• [Aim of the task]: State how many lines in the records below contain the word "local". Nothing else is needed.

• [Exercise material]:
::::::::
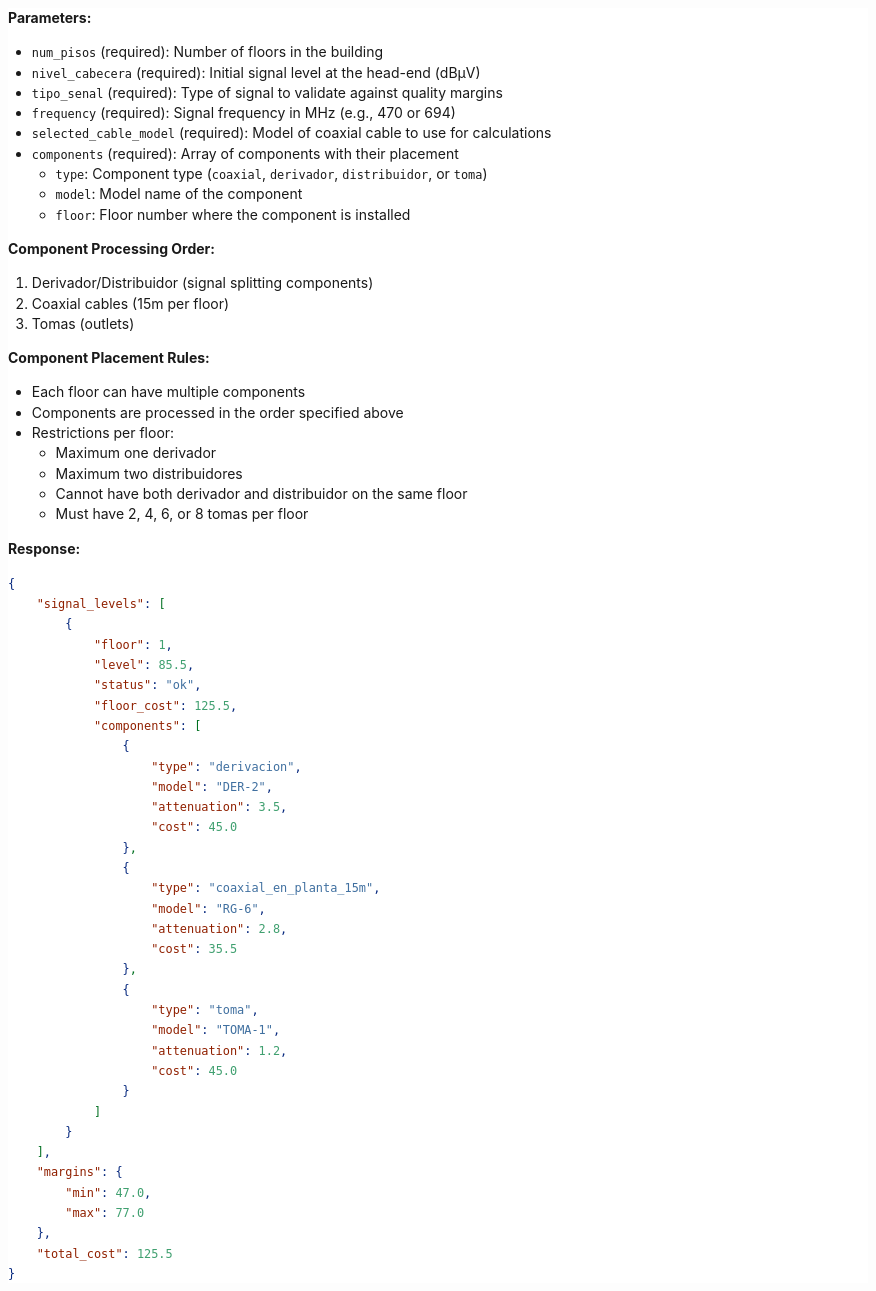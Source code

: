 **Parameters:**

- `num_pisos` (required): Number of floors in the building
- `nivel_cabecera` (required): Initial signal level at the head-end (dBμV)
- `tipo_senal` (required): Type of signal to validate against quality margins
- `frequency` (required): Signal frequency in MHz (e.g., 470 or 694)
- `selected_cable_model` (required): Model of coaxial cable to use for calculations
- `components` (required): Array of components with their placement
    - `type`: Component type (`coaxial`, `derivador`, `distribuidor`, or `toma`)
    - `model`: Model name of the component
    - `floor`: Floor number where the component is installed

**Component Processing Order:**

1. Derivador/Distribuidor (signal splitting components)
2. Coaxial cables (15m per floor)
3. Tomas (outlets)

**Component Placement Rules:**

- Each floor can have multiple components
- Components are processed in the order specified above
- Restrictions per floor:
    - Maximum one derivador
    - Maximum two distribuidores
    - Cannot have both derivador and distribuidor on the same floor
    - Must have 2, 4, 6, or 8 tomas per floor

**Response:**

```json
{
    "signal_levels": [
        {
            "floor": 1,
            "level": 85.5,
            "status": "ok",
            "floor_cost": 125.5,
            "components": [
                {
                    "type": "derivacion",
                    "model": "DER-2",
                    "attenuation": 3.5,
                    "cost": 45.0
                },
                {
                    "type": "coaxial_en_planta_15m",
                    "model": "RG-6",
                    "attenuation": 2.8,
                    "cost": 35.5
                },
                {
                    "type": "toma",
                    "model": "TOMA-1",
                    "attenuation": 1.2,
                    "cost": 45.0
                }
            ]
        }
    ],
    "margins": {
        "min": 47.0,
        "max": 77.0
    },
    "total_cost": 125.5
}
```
::::::::
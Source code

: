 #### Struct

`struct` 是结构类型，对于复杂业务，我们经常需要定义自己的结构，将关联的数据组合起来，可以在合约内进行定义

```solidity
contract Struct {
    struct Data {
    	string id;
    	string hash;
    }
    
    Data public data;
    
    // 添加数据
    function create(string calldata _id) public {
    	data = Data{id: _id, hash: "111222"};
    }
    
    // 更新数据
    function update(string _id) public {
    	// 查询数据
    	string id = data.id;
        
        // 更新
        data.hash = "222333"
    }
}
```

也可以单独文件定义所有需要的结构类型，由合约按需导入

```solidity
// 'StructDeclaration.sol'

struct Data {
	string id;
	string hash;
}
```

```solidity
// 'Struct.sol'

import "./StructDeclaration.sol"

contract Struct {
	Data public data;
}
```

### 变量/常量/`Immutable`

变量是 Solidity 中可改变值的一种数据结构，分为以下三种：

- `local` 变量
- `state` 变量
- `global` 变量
::::::::
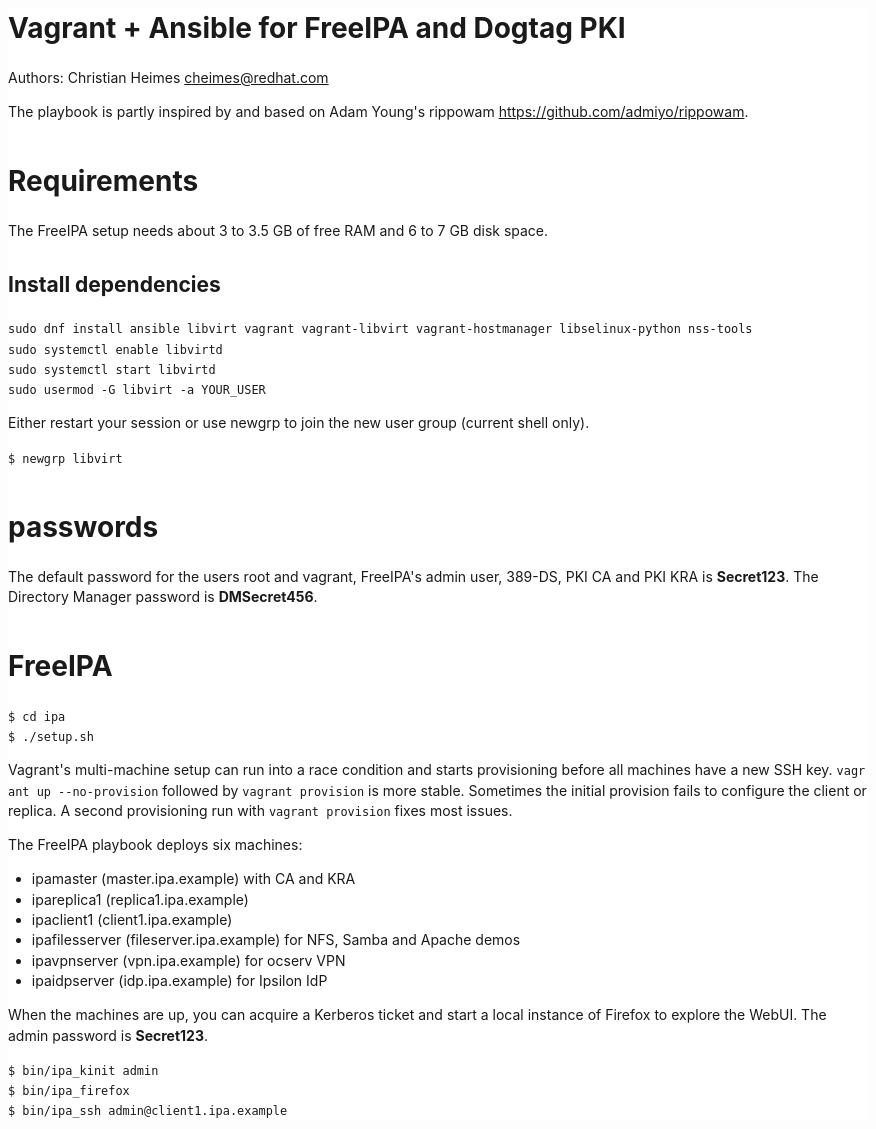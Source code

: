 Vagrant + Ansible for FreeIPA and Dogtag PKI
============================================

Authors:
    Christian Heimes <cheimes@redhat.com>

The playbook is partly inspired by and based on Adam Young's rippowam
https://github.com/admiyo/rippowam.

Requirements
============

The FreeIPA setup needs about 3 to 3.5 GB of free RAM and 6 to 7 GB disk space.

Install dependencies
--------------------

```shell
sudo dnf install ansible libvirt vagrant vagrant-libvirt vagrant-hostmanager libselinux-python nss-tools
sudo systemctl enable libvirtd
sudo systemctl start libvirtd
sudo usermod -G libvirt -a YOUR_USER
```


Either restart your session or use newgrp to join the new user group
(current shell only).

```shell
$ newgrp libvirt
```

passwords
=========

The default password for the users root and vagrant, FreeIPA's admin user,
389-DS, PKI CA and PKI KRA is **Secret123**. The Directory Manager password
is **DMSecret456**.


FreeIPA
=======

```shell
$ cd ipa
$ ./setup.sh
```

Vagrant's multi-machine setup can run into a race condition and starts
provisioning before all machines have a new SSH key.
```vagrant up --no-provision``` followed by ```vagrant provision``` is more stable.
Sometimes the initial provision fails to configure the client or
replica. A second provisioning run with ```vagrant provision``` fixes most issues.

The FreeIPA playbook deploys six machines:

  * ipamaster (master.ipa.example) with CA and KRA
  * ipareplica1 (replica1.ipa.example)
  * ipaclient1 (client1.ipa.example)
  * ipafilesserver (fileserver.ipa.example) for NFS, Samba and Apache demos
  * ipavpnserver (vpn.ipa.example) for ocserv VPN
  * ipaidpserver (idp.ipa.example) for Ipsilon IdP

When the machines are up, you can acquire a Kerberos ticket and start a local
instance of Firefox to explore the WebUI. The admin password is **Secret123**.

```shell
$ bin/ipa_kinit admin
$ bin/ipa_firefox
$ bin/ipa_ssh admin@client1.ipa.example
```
::::::::
• [Answer box]: 2